Russia said Tuesday the EU's "illegitimate" decision to lift its embargo on arming Syrian rebels would harm peace efforts and insisted its own delivery of sophisticated missiles to Syria was a deterrence against foreign intervention.

"This in and of itself is a rather controversial decision because arms supplies to non-state entities are forbidden by international law," Foreign Minister Sergei Lavrov said in reference to the EU's decision to lift an embargo against arming the rebels fighting Syrian President Bashar al-Assad.

"This is an illegitimate decision in principle," Russian news agencies quoted Lavrov as saying one day after talks on the Syrian crisis in Paris.

His deputy Sergei Ryabkov added that the embargo "directly harms the prospects of convening an international conference."

Russia, which is a key backer of Assad, and the United States, which supports the rebels fighting him, are jointly pushing the warring parties to agree to take part in an international peace conference in Geneva aimed at ending the more than two-year conflict, which has claimed some 94,000 lives.

Separately, in some of the most explicit comments to date on supplies of S-300 missiles to Syria by Moscow, Ryabkov said the anti-aircraft missiles acted as a "stabilising factor" in the Middle East.

"We consider these supplies a stabilising factor," he said, adding that they could act as a deterrence against foreign intervention.

Ryabkov's comments sparked a quick response from Israel, which claimed that Russia had not yet delivered any missiles to the Syrian government but said it "will know what to do" if it does -- an apparent allusion to another air-strike on Syria.

Ryabkov said Russia had signed a contract with the Syrian regime several years ago to supply the missiles, without specifying whether any deliveries had been made.

He also stressed that the weapons were purely defensive, insisting that they were designed to protect the regime against outside forces rather than serving to crush the domestic opposition.

Ryabkov reiterated that Russia's arms deliveries to Assad's forces were legitimate because they were conducted under pre-war agreements that were reached with an internationally recognised government.

Lavrov for his part accused Western nations of frustrating efforts to hold the proposed Syrian peace conference.

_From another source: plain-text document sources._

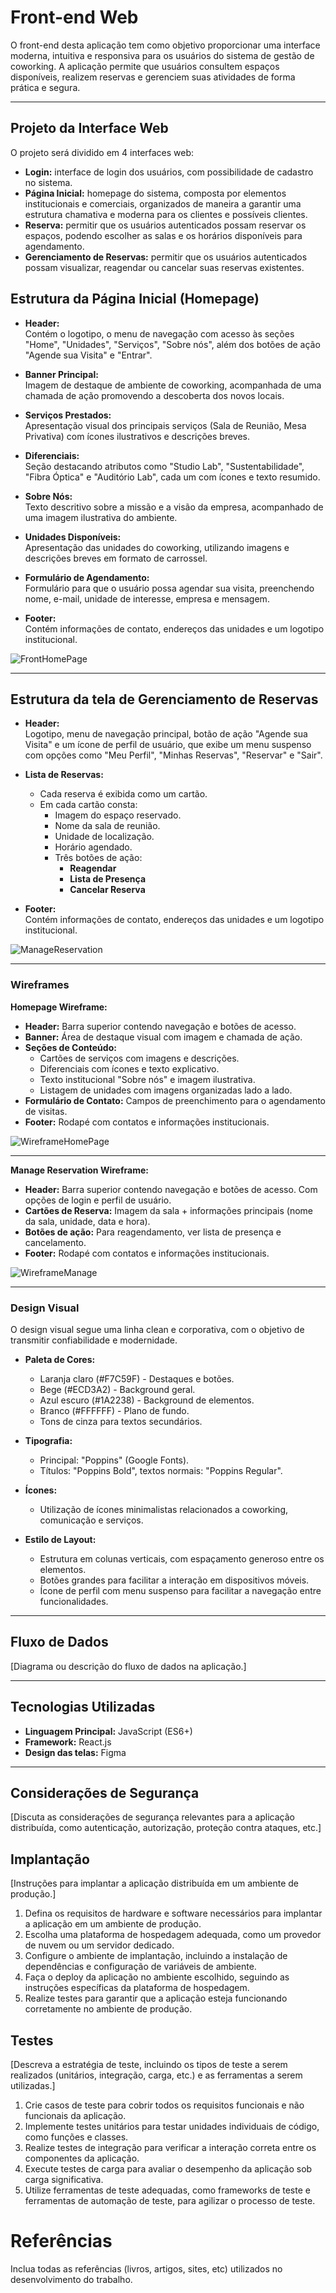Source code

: # Front-end Web

O front-end desta aplicação tem como objetivo proporcionar uma interface moderna, intuitiva e responsiva para os usuários do sistema de gestão de coworking. A aplicação permite que usuários consultem espaços disponíveis, realizem reservas e gerenciem suas atividades de forma prática e segura.

---

## Projeto da Interface Web

O projeto será dividido em 4 interfaces web:
- **Login:** interface de login dos usuários, com possibilidade de cadastro no sistema.
- **Página Inicial:** homepage do sistema, composta por elementos institucionais e comerciais, organizados de maneira a garantir uma estrutura chamativa e moderna para os clientes e possíveis clientes.
- **Reserva:** permitir que os usuários autenticados possam reservar os espaços, podendo escolher as salas e os horários disponíveis para agendamento.
- **Gerenciamento de Reservas:** permitir que os usuários autenticados possam visualizar, reagendar ou cancelar suas reservas existentes. 

## Estrutura da Página Inicial (Homepage)

- **Header:**  
  Contém o logotipo, o menu de navegação com acesso às seções "Home", "Unidades", "Serviços", "Sobre nós", além dos botões de ação "Agende sua Visita" e "Entrar".

- **Banner Principal:**  
  Imagem de destaque de ambiente de coworking, acompanhada de uma chamada de ação promovendo a descoberta dos novos locais.

- **Serviços Prestados:**  
  Apresentação visual dos principais serviços (Sala de Reunião, Mesa Privativa) com ícones ilustrativos e descrições breves.

- **Diferenciais:**  
  Seção destacando atributos como "Studio Lab", "Sustentabilidade", "Fibra Óptica" e "Auditório Lab", cada um com ícones e texto resumido.

- **Sobre Nós:**  
  Texto descritivo sobre a missão e a visão da empresa, acompanhado de uma imagem ilustrativa do ambiente.

- **Unidades Disponíveis:**  
  Apresentação das unidades do coworking, utilizando imagens e descrições breves em formato de carrossel.

- **Formulário de Agendamento:**  
  Formulário para que o usuário possa agendar sua visita, preenchendo nome, e-mail, unidade de interesse, empresa e mensagem.

- **Footer:**  
  Contém informações de contato, endereços das unidades e um logotipo institucional.

![FrontHomePage](img/Home-Page.png)

---

## Estrutura da tela de Gerenciamento de Reservas

- **Header:**  
  Logotipo, menu de navegação principal, botão de ação "Agende sua Visita" e um ícone de perfil de usuário, que exibe um menu suspenso com opções como "Meu Perfil", "Minhas Reservas", "Reservar" e "Sair".

- **Lista de Reservas:**
  - Cada reserva é exibida como um cartão.
  - Em cada cartão consta:
    - Imagem do espaço reservado.
    - Nome da sala de reunião.
    - Unidade de localização.
    - Horário agendado.
    - Três botões de ação:
      - **Reagendar**
      - **Lista de Presença**
      - **Cancelar Reserva**
        
- **Footer:**  
  Contém informações de contato, endereços das unidades e um logotipo institucional.

![ManageReservation](img/Manage-Reservation.png)

---

### Wireframes

**Homepage Wireframe:**

- **Header:** Barra superior contendo navegação e botões de acesso.
- **Banner:** Área de destaque visual com imagem e chamada de ação.
- **Seções de Conteúdo:**
  - Cartões de serviços com imagens e descrições.
  - Diferenciais com ícones e texto explicativo.
  - Texto institucional "Sobre nós" e imagem ilustrativa.
  - Listagem de unidades com imagens organizadas lado a lado.
- **Formulário de Contato:** Campos de preenchimento para o agendamento de visitas.
- **Footer:** Rodapé com contatos e informações institucionais.

![WireframeHomePage](img/Landpage-Wireframe.png)

---

**Manage Reservation Wireframe:**

- **Header:** Barra superior contendo navegação e botões de acesso. Com opções de login e perfil de usuário.
- **Cartões de Reserva:** Imagem da sala + informações principais (nome da sala, unidade, data e hora).
- **Botões de ação:** Para reagendamento, ver lista de presença e cancelamento.
- **Footer:** Rodapé com contatos e informações institucionais.

![WireframeManage](img/Manage-Reservation-Wireframe.png)

---

### Design Visual

O design visual segue uma linha clean e corporativa, com o objetivo de transmitir confiabilidade e modernidade.

- **Paleta de Cores:**
  - Laranja claro (#F7C59F) - Destaques e botões.
  - Bege (#ECD3A2) - Background geral.
  - Azul escuro (#1A2238) - Background de elementos.
  - Branco (#FFFFFF) - Plano de fundo.
  - Tons de cinza para textos secundários.

- **Tipografia:**
  - Principal: "Poppins" (Google Fonts).
  - Títulos: "Poppins Bold", textos normais: "Poppins Regular".

- **Ícones:**
  - Utilização de ícones minimalistas relacionados a coworking, comunicação e serviços.

- **Estilo de Layout:**
  - Estrutura em colunas verticais, com espaçamento generoso entre os elementos.
  - Botões grandes para facilitar a interação em dispositivos móveis.
  - Ícone de perfil com menu suspenso para facilitar a navegação entre funcionalidades.

---

## Fluxo de Dados

[Diagrama ou descrição do fluxo de dados na aplicação.]

---

## Tecnologias Utilizadas

- **Linguagem Principal:** JavaScript (ES6+)
- **Framework:** React.js
- **Design das telas:** Figma

---

## Considerações de Segurança

[Discuta as considerações de segurança relevantes para a aplicação distribuída, como autenticação, autorização, proteção contra ataques, etc.]

## Implantação

[Instruções para implantar a aplicação distribuída em um ambiente de produção.]

1. Defina os requisitos de hardware e software necessários para implantar a aplicação em um ambiente de produção.
2. Escolha uma plataforma de hospedagem adequada, como um provedor de nuvem ou um servidor dedicado.
3. Configure o ambiente de implantação, incluindo a instalação de dependências e configuração de variáveis de ambiente.
4. Faça o deploy da aplicação no ambiente escolhido, seguindo as instruções específicas da plataforma de hospedagem.
5. Realize testes para garantir que a aplicação esteja funcionando corretamente no ambiente de produção.

## Testes

[Descreva a estratégia de teste, incluindo os tipos de teste a serem realizados (unitários, integração, carga, etc.) e as ferramentas a serem utilizadas.]

1. Crie casos de teste para cobrir todos os requisitos funcionais e não funcionais da aplicação.
2. Implemente testes unitários para testar unidades individuais de código, como funções e classes.
3. Realize testes de integração para verificar a interação correta entre os componentes da aplicação.
4. Execute testes de carga para avaliar o desempenho da aplicação sob carga significativa.
5. Utilize ferramentas de teste adequadas, como frameworks de teste e ferramentas de automação de teste, para agilizar o processo de teste.

# Referências

Inclua todas as referências (livros, artigos, sites, etc) utilizados no desenvolvimento do trabalho.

"A whole range of activities that are being undertaken -- not without participation, not without support of our Western partners including the United States and France --- objectively, intentionally or unintentionally work to disrupt the idea of convening the conference," he said.

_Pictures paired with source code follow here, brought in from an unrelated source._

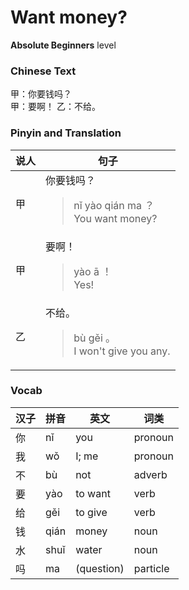 # Want money?
**Absolute Beginners** level
### Chinese Text
甲：你要钱吗？<br />甲：要啊！
乙：不给。

### Pinyin and Translation
|说人|句子|
|----|----|
|甲|你要钱吗？<blockquote>nǐ yào qián ma ？<br />You want money?</blockquote>|
|甲|要啊！<blockquote>yào ā ！<br />Yes!</blockquote>|
|乙|不给。<blockquote>bù gěi 。<br />I won't give you any.</blockquote>|
### Vocab
|汉子|拼音|英文|词类|
|----|----|----|----|
|你|nǐ|you|pronoun|
|我|wǒ|I; me|pronoun|
|不|bù|not|adverb|
|要|yào|to want|verb|
|给|gěi|to give|verb|
|钱|qián|money|noun|
|水|shuǐ|water|noun|
|吗|ma|(question)|particle|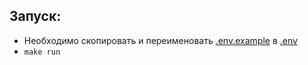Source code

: ## Запуск:
- Необходимо скопировать и переименовать [.env.example](.env.example) в  [.env](.env)
- `make run`

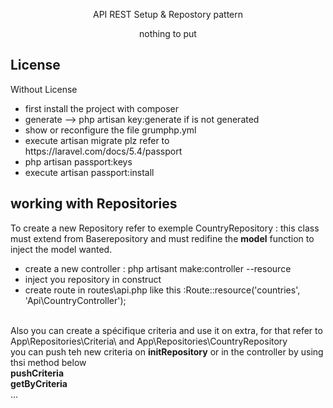 <p align="center">API REST Setup & Repostory pattern</p>

<p align="center">
nothing to put
</p>


## License

Without License
<ul>
<li>first install the project with composer</li>
<li> generate --> php artisan key:generate if is not generated </li>
<li>show or reconfigure the file grumphp.yml</li>
<li>execute artisan migrate plz refer to https://laravel.com/docs/5.4/passport</li>
<li>php artisan passport:keys</li>
<li>execute artisan passport:install  </li>
</ul>


<h2> working with Repositories </h2>
To create a new Repository refer to exemple CountryRepository :
this class must extend from Baserepository and must redifine the <strong>model</strong> function to inject the model
wanted.
<br>
<ul>
<li> create a new controller : php artisant make:controller --resource</li>
<li> inject you repository in construct </li>
<li> create route in routes\api.php like this :Route::resource('countries', 'Api\CountryController'); </li>
</ul>
<br>
Also you can create a spécifique criteria and use it on extra, for that refer to App\Repositories\Criteria\
and App\Repositories\CountryRepository
<br>
you can push teh new criteria on <strong>initRepository</strong> or in the controller by using thsi method below <br>
<strong>pushCriteria</strong><br>
<strong>getByCriteria</strong><br>
...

He also said Iran should join the talks despite reservations from some Western countries such as France.

"The issue of Iran is key for us," Lavrov was quoted as saying.

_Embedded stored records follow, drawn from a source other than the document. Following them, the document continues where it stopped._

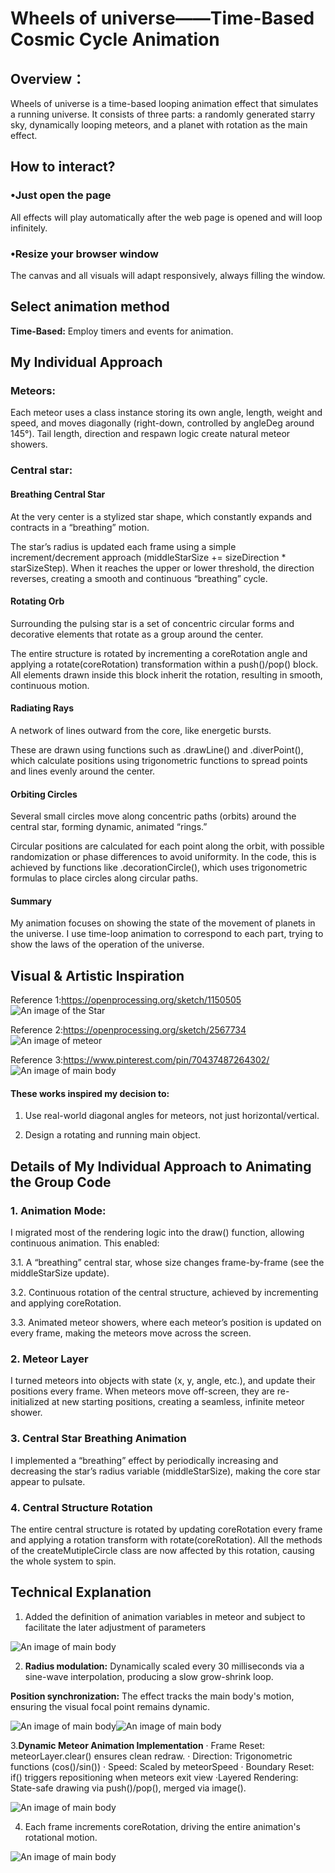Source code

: # Wheels of universe——Time-Based Cosmic Cycle Animation
## Overview：
Wheels of universe is a time-based looping animation effect that simulates a running universe. It consists of three parts: a randomly generated starry sky, dynamically looping meteors, and a planet with rotation as the main effect.

## How to interact?
### •Just open the page
All effects will play automatically after the web page is opened and will loop infinitely.
### •Resize your browser window
The canvas and all visuals will adapt responsively, always filling the window.

## Select animation method
**Time-Based:** Employ timers and events for animation.

## My Individual Approach
### Meteors:
Each meteor uses a class instance storing its own angle, length, weight and speed, and moves diagonally (right-down, controlled by angleDeg around 145°).
Tail length, direction and respawn logic create natural meteor showers.

### Central star:
#### Breathing Central Star
At the very center is a stylized star shape, which constantly expands and contracts in a “breathing” motion.

The star’s radius is updated each frame using a simple increment/decrement approach (middleStarSize += sizeDirection * starSizeStep). When it reaches the upper or lower threshold, the direction reverses, creating a smooth and continuous “breathing” cycle.

#### Rotating Orb
Surrounding the pulsing star is a set of concentric circular forms and decorative elements that rotate as a group around the center.

The entire structure is rotated by incrementing a coreRotation angle and applying a rotate(coreRotation) transformation within a push()/pop() block. All elements drawn inside this block inherit the rotation, resulting in smooth, continuous motion.

#### Radiating Rays
A network of lines outward from the core, like energetic bursts.

These are drawn using functions such as .drawLine() and .diverPoint(), which calculate positions using trigonometric functions to spread points and lines evenly around the center.

#### Orbiting Circles
Several small circles move along concentric paths (orbits) around the central star, forming dynamic, animated “rings.”

Circular positions are calculated for each point along the orbit, with possible randomization or phase differences to avoid uniformity. In the code, this is achieved by functions like .decorationCircle(), which uses trigonometric formulas to place circles along circular paths.

#### Summary
My animation focuses on showing the state of the movement of planets in the universe. I use time-loop animation to correspond to each part, trying to show the laws of the operation of the universe.

## Visual & Artistic Inspiration
Reference 1:https://openprocessing.org/sketch/1150505 ![An image of the Star](assets/1.png)

Reference 2:https://openprocessing.org/sketch/2567734 ![An image of meteor](assets/2.png)

Reference 3:https://www.pinterest.com/pin/70437487264302/ ![An image of main body](assets/3.png)

#### These works inspired my decision to:
1. Use real-world diagonal angles for meteors, not just horizontal/vertical.

2. Design a rotating and running main object.

## Details of My Individual Approach to Animating the Group Code
### 1. Animation Mode:
I migrated most of the rendering logic into the draw() function, allowing continuous animation. This enabled:

3.1. A “breathing” central star, whose size changes frame-by-frame (see the middleStarSize update).

3.2. Continuous rotation of the central structure, achieved by incrementing and applying coreRotation.

3.3. Animated meteor showers, where each meteor’s position is updated on every frame, making the meteors move across the screen.

### 2. Meteor Layer
I turned meteors into objects with state (x, y, angle, etc.), and update their positions every frame. When meteors move off-screen, they are re-initialized at new starting positions, creating a seamless, infinite meteor shower.

### 3. Central Star Breathing Animation
I implemented a “breathing” effect by periodically increasing and decreasing the star’s radius variable (middleStarSize), making the core star appear to pulsate.

### 4. Central Structure Rotation
The entire central structure is rotated by updating coreRotation every frame and applying a rotation transform with rotate(coreRotation). All the methods of the createMutipleCircle class are now affected by this rotation, causing the whole system to spin.

## Technical Explanation
1. Added the definition of animation variables in meteor and subject to facilitate the later adjustment of parameters

![An image of main body](assets/T2.png)

2. **Radius modulation:** Dynamically scaled every 30 milliseconds via a sine-wave interpolation, producing a slow grow-shrink loop.

**Position synchronization:** The effect tracks the main body's motion, ensuring the visual focal point remains dynamic.

![An image of main body](assets/T5.png)![An image of main body](assets/T7.png)



3.**Dynamic Meteor Animation Implementation**
· Frame Reset: meteorLayer.clear() ensures clean redraw.
· Direction: Trigonometric functions (cos()/sin())
· Speed: Scaled by meteorSpeed
· Boundary Reset: if() triggers repositioning when meteors exit view
·Layered Rendering: State-safe drawing via push()/pop(), merged via image().

 ![An image of main body](assets/T6.png)


4. Each frame increments coreRotation, driving the entire animation's rotational motion.

![An image of main body](assets/T9.png)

Ryabkov argued that the fractured opposition's failure to appoint any representatives for the proposed conference was the biggest existing stumbling block to peace.

"The fragmented nature of the groups fighting the government and the inability of our partners including the United States and the EU to ensure a sufficient level of representation by the opposition at the conference are the main stumbling block today," he said.

"The European Union is essentially adding fuel to the fire of the conflict and reducing the chances of a conference being conducted on Syria."

The proposed "Geneva 2" meeting is expected to take place some time next month after US Secretary of State John Kerry and Lavrov agreed in May to try to bring the warring sides together at a conference.

Ryabkov also accused the 27-nation EU of setting "double standards" by lifting the embargo against the opposition but not Syrian President Bashar al-Assad's troops.